I took the boat, sponge, and bailer and gave the old boat a good scrubbing inside and out. Rinsed off, I dragged it up on shore and left it to dry. Then I swam out into the lake. I floated on my back and watched the lazy clouds ripple in the afternoon sky. Just me and the universe.
I finished my swim and laughed at the cheap "camp towel" that I bought at Wal-Mart. I used a small cotton hand towel to dry off. I swept off the table with a fistful of branches, planned dinner, filtered water and assembled the kindling and tinder for the evening's fire. I looked at the paltry supply of booze and thought how I had to make it last all the way through the Seboeis Gorge and the East Branch of the Penobscot to Medway. "Hell with it!", I said, and declared it a holiday.
I set up the lawn chair, propped my leeboard across the arms, poured myself a generous drink and sat down to finish a sketch of good old Rudy Michalka before his image faded from my mind. In total comfort, I droned away in the afternoon sun, feeling good, clean, and at peace with the world. I made a mental note to myself: "Get out in the total wilderness, totally solo, a little more often."
I tried not to think about it, I wanted this afternoon to last, but finally my stomach won and insisted I do something about supper. When we parted, JS kept the grill and the coffee pot. I figured there would be some sort of grill at the site, and I was right. There was a variety to choose from. I picked a small one and set the rocks up so my little cooking fire was perched at the edge of the large bon-fire sized ring.
I picked freeze-dried wild rice and mushrooms for dinner, augmented with a few pieces of jerky. As the water heated, I found some pieces of dried inner bark from a birch tree, I broke them into small slabs and propped them against the sides of the fire. They concentrated the flames into a little blast furnace right against the center of the pot. The water boiled in no time and I was soon enjoying my meal down by the lake under the washed out afternoon light.
Still hungry, I remembered a friend named Rob Robertson made some pretty tasty stewed fruit from dried fare on one trip. I added dried apples, apricots and raisins to a little bit of water and heated it for a while. Then, to thicken the "broth", I added a couple of spoonfuls of lemonade mix and stirred. I dropped a handful of almonds at the last moment, just for kicks. Down at the lake again, I tried my concoction. Wow! Was that ever a taste sensation. That lemonade really made me pucker.
I sat and watched the last orange and purple ripples leave the clouds, listening to the loons and the silence. I marveled at the complete lack of bugs, as I was still in my skivvies. At last the cool invaded my being and my drink was empty so I walked the now-familiar path once again to the fireplace, where I dropped some kindling and a few big (two-inch) logs on the fire. I lit my candle lantern and set it on the table with all my white buckets and water bottles behind it to reflect the light. I discovered that one of the hewn chairs was positioned perfectly to sit and stare at the flames. What a day. Possibly the best I ever had.

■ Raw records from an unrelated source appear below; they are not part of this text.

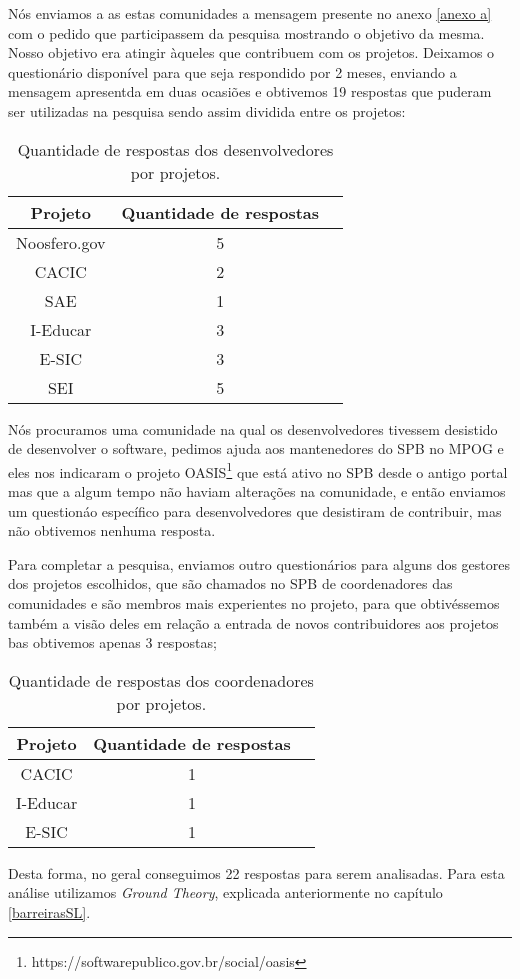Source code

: Nós enviamos a as estas comunidades a mensagem presente no anexo \ref{anexo a}
com o pedido que participassem da pesquisa mostrando o objetivo da mesma. Nosso objetivo 
era atingir àqueles que contribuem com os projetos. Deixamos o questionário disponível 
para que seja respondido por 2 meses, enviando a mensagem apresentda em duas ocasiões e obtivemos
19 respostas que puderam ser utilizadas na pesquisa sendo assim dividida entre os projetos:


\begin{table}[h]
	\centering
	\label{tab01}
	
	\begin{tabular}{ccc}
		\toprule
		\textbf{Projeto} & \textbf{Quantidade de respostas} \\
		\midrule
		Noosfero.gov & 5 \\
		CACIC & 2 \\
		SAE & 1 \\
		I-Educar & 3 \\
		E-SIC & 3 \\
		SEI & 5 \\
		\bottomrule
	\end{tabular}

	\caption{Quantidade de respostas dos desenvolvedores por projetos.}
\end{table}
  
Nós procuramos uma comunidade na qual os desenvolvedores tivessem desistido
de desenvolver o software, pedimos ajuda aos mantenedores do SPB no MPOG e eles nos 
indicaram o projeto OASIS\footnote{https://softwarepublico.gov.br/social/oasis} que 
está ativo no SPB desde o antigo portal mas que a algum tempo não haviam alterações
na comunidade, e então enviamos um questionáo específico para desenvolvedores
que desistiram de contribuir, mas não obtivemos nenhuma resposta. 

Para completar a pesquisa, enviamos outro questionários para alguns dos gestores dos
projetos escolhidos, que são chamados no SPB de coordenadores das comunidades e 
são membros mais experientes no projeto, para que obtivéssemos também a visão 
deles em relação a entrada de novos contribuidores aos projetos bas obtivemos 
apenas 3 respostas;

\begin{table}[h]
	\centering
	\label{tab01}
	
	\begin{tabular}{ccc}
		\toprule
		\textbf{Projeto} & \textbf{Quantidade de respostas} \\
		\midrule
		CACIC & 1 \\
		I-Educar & 1 \\
		E-SIC & 1 \\
		\bottomrule
	\end{tabular}

	\caption{Quantidade de respostas dos coordenadores por projetos.}
\end{table}

Desta forma, no geral conseguimos 22 respostas para serem analisadas. Para esta
análise utilizamos \textit{Ground Theory}, explicada anteriormente no capítulo
\ref{barreirasSL}.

I fed the nubs into the fire until the flames petered out. I nudged the coals into the fire ring. I blew out the flame from the candle lantern and was plunged immediately into black night. "I wonder where my flashlight is," I thought to myself. I rummaged around and found it, then crossed the twenty feet to my tent and crawled in. I fell asleep listening to the coyotes, wondering if I should be getting the willies.